Enquanto a BMW lutava pela sobrevivência, tendo começado a desenvolver projetos de motos mais modernas como as da Serie K, de 3 e 4 cilindros longitudinais e injeção eletrônica mas sem capacidade de resposta imediata e a necessitar desesperadamente de se afirmar num mercado já dominado pelas japonesas.
Foi então que uma segunda ideia começou a nascer dentro da BMW. Motos trail de cilindrada média como a Yamaha XT 500 tinham-se tornado populares em utilização todo terreno, embora a BMW nunca tivesse desenvolvido nenhuma moto específica para TT ou Enduro, há muito que estava envolvida na competição, tendo mesmo no início dos anos 70 desenvolvido motos de fábrica com 500cc para competir no campeonato alemão de Todo Terreno e na prova Internacional Six Days de Enduro.
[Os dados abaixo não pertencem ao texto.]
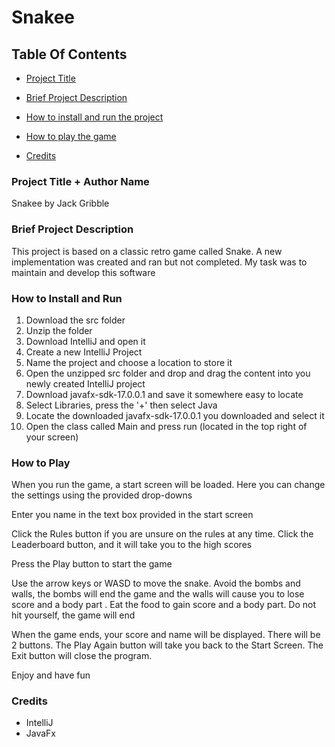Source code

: 
# Snakee

  

## Table Of Contents

  

- [Project Title](#project-title--author-name)

- [Brief Project Description](#brief-project-description)

- [How to install and run the project](#how-to-install-and-run)

- [How to play the game](#how-to-play)

- [Credits](#credits)

  

### Project Title + Author Name

Snakee by Jack Gribble

### Brief Project Description
This project is based on a classic retro game called Snake. A new implementation was created and ran but not completed. My task was to maintain and develop this software
  

### How to Install and Run
 1. Download the src folder
 2. Unzip the folder
 3. Download IntelliJ and open it
 4. Create a new IntelliJ Project
5. Name the project and choose a location to store it
6. Open the unzipped src folder and drop and drag the content into you newly created IntelliJ project
7. Download javafx-sdk-17.0.0.1 and save it somewhere easy to locate
8. Select Libraries, press the '+' then select Java
9. Locate the downloaded javafx-sdk-17.0.0.1 you downloaded and select it
10. Open the class called Main and press run (located in the top right of your screen)

  

### How to Play
When you run the game, a start screen will be loaded. Here you can change the settings using the provided drop-downs

Enter you name in the text box provided in the start screen

Click the Rules button if you are unsure on the rules at any time.
Click the Leaderboard button, and it will take you to the high scores

Press the Play button to start the game

Use the arrow keys or WASD to move the snake. Avoid the bombs and walls, the bombs will end the game and the walls will cause you to lose score and a body part . Eat the food to gain score and a body part. Do not hit yourself, the game will end

When the game ends, your score and name will be displayed. There will be 2 buttons.
The Play Again button will take you back to the Start Screen.
The Exit button will close the program.

Enjoy and have fun
### Credits
* IntelliJ
* JavaFx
Na realidade, um dos seus pilotos, Herbert Scheck, chegou a ganhar o Campeonato Alemão em dois anos consecutivos, 1970 e 71 e no ano de 1972 decidiu desenvolver a sua própria moto com base na moto da BMW e voltou a ganhar.
Mas foi um caso isolado. Em 1975, um engenheiro da BMW especialista em suspensões, desenvolveu também uma moto de Enduro tendo por base uma BMW R75/5 e participava regularmente nas provas do campeonato nacional.
O conceito começou a ser falado e começaram a aparecer mais pilotos com BMWs a competir nos enduros. Em 1977 o regulamento da competição sofreu uma alteração com a criação de uma classe especial com + de 750cc. Foi aí que o então diretor técnico da BMW, Hans Gunter von der Marwitz encomendou a empresa italiana Laverda a produção de dois protótipos de enduro com base nos motores BMW R60.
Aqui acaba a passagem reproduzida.